Work instruction
Look in the material below for the line holding "tõmmata. Kellelegi me". Set it down exactly, with each later line up to and including the line holding "süsadmine või jumal teab keda.".

--- Supplied entries ---

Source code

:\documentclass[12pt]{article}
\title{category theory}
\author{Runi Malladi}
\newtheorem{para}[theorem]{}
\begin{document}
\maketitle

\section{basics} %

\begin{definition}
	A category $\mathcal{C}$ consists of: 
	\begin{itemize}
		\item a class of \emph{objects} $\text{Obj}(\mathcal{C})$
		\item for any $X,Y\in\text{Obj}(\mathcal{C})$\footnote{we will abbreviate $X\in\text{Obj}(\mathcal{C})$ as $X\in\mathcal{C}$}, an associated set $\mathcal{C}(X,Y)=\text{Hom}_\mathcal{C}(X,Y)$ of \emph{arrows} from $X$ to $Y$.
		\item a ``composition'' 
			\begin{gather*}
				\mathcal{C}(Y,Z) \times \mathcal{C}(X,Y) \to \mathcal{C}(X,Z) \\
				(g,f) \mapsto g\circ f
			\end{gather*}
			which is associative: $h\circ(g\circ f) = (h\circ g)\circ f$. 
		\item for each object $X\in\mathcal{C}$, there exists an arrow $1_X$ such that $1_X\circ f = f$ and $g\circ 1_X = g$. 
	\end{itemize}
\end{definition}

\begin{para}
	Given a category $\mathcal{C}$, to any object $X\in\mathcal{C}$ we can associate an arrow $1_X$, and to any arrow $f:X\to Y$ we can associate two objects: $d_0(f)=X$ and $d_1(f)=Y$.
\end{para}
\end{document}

---
--- Supplied entries ---

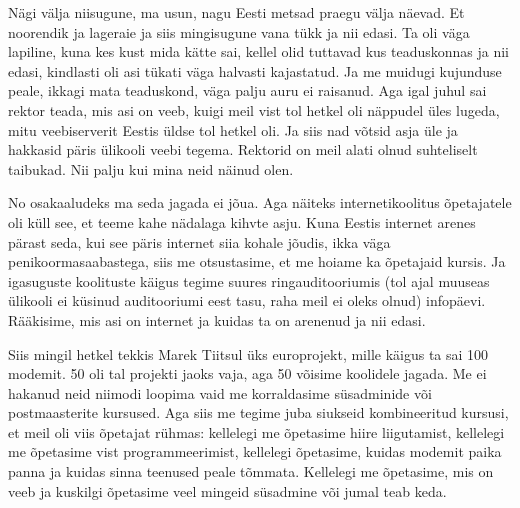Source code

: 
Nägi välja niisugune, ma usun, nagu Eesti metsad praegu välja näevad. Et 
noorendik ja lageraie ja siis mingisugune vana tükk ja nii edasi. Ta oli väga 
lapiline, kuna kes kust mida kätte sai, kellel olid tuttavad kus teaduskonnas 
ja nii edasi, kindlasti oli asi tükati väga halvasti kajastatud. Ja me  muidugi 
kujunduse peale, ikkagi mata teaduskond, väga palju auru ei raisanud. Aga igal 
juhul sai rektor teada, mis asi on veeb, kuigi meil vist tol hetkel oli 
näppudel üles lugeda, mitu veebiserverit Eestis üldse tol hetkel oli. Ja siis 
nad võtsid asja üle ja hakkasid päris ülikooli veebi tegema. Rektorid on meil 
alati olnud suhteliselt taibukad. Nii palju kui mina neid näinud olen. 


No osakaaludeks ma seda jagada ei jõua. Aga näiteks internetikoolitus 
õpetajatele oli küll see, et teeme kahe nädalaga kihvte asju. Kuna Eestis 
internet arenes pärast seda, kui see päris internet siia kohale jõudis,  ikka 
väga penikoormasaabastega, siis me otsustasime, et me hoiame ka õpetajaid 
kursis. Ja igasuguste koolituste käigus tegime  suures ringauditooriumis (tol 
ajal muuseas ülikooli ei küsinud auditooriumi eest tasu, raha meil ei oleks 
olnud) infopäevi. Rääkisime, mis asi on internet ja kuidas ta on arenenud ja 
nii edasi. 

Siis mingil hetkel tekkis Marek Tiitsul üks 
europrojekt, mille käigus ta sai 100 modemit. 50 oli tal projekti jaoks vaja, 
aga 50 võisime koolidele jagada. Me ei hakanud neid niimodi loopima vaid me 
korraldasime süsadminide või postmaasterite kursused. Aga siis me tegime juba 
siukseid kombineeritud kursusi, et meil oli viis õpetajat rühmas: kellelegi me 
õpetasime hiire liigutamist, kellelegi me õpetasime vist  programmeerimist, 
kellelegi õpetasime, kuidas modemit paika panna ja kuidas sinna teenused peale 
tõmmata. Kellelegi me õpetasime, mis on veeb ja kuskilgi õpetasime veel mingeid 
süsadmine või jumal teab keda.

---

Result
tõmmata. Kellelegi me õpetasime, mis on veeb ja kuskilgi õpetasime veel mingeid 
süsadmine või jumal teab keda.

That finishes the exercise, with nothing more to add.